The Cable Pull Through with Rope is an exercise commonly used in strength training to target the glutes, hamstrings, and lower back muscles. It involves using a cable machine with a rope attachment to perform a hip hinge movement, similar to a kettlebell swing.

Muscle Groups:
Upper Legs

Muscles:
Glutes


How to perform

To perform the Cable Pull Through with Rope exercise, follow these steps:

1. Begin by setting up a cable machine with a low pulley attachment and attaching a rope handle to the machine.
2. Stand facing away from the cable machine, with your feet shoulder-width apart and a slight bend in your knees.
3. Grab the rope handle with both hands, palms facing each other, and position your arms straight down in front of you.
4. Engage your core muscles and hinge at the hips, keeping your back straight and chest up, as you push your hips back and lower the rope handle towards the floor.
5. Keep your arms straight as you push your hips forward and stand up, using your glutes and hamstrings to complete the movement.
6. Squeeze your glutes at the top of the movement and then slowly lower the rope handle back down to the starting position.
7. Repeat for the desired number of repetitions.

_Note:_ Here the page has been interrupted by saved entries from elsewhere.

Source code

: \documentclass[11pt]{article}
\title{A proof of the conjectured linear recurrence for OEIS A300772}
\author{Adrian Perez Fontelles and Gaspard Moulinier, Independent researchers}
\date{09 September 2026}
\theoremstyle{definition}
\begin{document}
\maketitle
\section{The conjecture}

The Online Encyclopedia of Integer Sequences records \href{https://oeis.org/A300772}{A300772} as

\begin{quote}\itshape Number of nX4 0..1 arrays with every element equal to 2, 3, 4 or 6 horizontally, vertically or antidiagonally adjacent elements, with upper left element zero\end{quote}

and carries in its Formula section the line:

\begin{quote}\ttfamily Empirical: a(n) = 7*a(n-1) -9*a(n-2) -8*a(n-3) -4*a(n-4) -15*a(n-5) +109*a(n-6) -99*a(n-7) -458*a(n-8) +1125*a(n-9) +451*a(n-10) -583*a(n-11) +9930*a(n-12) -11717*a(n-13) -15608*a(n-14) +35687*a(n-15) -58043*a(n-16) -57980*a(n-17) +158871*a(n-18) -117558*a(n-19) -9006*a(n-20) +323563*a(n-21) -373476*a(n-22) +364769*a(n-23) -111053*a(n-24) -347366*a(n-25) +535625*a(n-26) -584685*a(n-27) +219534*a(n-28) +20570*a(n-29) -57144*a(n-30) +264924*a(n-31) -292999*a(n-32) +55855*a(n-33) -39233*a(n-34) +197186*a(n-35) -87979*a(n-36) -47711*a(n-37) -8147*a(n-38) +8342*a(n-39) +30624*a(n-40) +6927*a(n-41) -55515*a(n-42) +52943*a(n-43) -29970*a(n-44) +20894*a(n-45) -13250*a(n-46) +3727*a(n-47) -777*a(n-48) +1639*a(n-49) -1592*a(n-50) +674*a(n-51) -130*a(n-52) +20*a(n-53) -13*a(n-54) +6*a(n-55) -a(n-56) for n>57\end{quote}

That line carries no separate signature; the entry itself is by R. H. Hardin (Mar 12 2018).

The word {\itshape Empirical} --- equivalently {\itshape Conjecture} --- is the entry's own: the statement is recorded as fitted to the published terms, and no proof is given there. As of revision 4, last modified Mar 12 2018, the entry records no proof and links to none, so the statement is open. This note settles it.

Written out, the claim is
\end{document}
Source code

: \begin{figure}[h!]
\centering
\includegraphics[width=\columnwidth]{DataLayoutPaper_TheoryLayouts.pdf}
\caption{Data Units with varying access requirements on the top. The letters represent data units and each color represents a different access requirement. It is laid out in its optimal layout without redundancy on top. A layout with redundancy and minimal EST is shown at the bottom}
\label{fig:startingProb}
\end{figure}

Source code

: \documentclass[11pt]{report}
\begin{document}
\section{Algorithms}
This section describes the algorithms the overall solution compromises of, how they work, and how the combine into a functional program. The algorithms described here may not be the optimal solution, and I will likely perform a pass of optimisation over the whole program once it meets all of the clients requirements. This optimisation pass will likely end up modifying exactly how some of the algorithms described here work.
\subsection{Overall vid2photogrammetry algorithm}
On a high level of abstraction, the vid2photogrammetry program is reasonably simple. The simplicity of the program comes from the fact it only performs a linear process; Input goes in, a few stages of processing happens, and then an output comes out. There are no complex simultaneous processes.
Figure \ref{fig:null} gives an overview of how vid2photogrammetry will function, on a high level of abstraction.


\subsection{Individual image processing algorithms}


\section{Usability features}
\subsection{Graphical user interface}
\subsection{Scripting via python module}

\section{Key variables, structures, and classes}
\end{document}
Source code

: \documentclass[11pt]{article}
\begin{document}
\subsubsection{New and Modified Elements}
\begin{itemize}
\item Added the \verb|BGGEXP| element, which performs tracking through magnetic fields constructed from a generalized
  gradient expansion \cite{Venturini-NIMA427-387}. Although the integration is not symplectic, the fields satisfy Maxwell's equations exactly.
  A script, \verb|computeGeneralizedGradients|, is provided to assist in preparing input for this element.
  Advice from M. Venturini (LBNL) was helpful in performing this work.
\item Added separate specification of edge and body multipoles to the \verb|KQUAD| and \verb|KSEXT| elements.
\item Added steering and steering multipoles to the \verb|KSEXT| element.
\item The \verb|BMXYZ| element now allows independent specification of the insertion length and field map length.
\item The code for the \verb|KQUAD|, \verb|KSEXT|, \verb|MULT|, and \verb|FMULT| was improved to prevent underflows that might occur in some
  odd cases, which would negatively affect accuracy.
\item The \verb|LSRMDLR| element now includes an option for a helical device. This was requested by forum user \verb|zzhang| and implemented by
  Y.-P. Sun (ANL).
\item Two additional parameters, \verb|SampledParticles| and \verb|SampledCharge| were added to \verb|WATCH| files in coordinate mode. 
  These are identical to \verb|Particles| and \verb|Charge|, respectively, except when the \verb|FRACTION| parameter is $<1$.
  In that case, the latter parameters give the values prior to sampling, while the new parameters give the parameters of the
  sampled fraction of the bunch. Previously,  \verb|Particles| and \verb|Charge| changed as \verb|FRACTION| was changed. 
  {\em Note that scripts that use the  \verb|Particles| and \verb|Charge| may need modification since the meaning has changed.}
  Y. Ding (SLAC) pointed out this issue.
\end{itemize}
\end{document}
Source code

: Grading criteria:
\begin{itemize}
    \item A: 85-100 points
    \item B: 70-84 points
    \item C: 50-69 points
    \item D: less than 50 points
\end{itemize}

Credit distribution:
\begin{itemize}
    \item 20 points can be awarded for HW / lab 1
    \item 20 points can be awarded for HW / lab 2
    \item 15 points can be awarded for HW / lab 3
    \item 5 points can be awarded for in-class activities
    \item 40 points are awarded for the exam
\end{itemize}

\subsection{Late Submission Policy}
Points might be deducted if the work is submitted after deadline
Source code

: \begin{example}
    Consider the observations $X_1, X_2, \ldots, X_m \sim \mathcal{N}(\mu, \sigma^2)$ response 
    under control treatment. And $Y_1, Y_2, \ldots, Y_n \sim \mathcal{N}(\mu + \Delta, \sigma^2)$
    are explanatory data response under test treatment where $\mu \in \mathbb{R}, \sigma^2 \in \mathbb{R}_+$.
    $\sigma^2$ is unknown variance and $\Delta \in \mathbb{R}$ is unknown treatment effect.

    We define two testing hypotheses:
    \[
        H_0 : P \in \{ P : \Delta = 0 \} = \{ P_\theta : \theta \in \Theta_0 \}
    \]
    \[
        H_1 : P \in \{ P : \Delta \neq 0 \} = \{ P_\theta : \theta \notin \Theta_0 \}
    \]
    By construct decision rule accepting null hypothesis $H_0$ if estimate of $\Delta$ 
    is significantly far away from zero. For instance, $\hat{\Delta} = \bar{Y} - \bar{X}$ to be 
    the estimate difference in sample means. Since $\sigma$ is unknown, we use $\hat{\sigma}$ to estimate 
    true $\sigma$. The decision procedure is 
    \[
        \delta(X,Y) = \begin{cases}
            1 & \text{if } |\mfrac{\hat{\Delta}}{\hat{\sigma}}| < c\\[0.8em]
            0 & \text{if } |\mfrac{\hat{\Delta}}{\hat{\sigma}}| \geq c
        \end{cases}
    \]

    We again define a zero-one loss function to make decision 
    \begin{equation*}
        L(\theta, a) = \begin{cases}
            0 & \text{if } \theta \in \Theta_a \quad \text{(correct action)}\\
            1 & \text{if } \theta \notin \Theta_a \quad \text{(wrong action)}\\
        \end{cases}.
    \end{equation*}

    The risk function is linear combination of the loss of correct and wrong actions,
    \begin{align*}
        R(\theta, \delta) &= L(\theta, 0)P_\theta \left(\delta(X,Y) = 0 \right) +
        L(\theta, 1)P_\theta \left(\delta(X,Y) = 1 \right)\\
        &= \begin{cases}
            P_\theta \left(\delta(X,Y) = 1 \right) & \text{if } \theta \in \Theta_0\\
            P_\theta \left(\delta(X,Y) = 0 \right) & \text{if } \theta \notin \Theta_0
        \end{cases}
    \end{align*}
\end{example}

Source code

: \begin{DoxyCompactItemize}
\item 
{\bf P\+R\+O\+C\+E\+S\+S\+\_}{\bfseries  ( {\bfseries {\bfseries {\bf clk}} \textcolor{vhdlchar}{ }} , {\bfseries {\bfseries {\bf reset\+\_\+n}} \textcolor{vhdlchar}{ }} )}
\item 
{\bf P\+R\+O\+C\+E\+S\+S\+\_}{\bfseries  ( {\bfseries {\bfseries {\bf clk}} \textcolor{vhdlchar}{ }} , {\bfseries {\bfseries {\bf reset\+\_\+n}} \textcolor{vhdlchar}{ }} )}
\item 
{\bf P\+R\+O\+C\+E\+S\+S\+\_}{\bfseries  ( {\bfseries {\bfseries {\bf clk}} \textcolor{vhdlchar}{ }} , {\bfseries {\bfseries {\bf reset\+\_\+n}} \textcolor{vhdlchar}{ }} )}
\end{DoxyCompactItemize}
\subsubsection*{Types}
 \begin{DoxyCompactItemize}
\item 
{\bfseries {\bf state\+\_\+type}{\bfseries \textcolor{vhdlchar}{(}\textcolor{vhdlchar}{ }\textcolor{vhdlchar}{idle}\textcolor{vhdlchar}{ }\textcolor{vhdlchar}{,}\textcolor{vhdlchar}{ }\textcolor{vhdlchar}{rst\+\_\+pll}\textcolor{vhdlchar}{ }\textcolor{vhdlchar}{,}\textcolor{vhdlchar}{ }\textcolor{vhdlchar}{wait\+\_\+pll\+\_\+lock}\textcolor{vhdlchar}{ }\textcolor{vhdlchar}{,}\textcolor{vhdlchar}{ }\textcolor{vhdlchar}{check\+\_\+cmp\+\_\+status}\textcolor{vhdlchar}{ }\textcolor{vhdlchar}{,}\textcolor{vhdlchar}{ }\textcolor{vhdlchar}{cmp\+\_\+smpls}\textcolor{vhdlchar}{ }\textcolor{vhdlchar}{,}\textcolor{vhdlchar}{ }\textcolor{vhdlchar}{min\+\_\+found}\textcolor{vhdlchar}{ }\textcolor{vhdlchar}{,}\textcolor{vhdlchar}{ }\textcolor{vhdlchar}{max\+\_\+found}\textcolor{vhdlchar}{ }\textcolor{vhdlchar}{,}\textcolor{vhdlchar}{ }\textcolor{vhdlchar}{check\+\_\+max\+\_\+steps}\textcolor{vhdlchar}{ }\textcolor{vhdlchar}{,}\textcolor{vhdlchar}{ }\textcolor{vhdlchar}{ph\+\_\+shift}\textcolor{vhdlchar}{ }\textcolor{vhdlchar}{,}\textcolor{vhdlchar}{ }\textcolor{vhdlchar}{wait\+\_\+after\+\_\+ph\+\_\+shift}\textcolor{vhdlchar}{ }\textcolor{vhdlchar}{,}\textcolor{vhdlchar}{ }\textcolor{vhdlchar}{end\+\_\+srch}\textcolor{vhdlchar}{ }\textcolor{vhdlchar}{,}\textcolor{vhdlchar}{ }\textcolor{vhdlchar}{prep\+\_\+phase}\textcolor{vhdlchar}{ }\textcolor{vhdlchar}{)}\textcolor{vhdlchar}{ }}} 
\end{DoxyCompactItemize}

It's important to maintain proper form throughout the exercise to avoid injury and effectively target the intended muscles. Additionally, it's recommended to start with a lighter weight and focus on mastering the movement before increasing the resistance.

Equipment required

Cable
Cable equipment consists of adjustable pulleys attached to weight stacks that allow for resistance training. This equipment is commonly used for strength training exercises that target various muscle groups in the body, such as chest, back, arms, and legs. Cable equipment provides a versatile and functional way to perform exercises that mimic real-life movements, improving muscle endurance, stability, and coordination.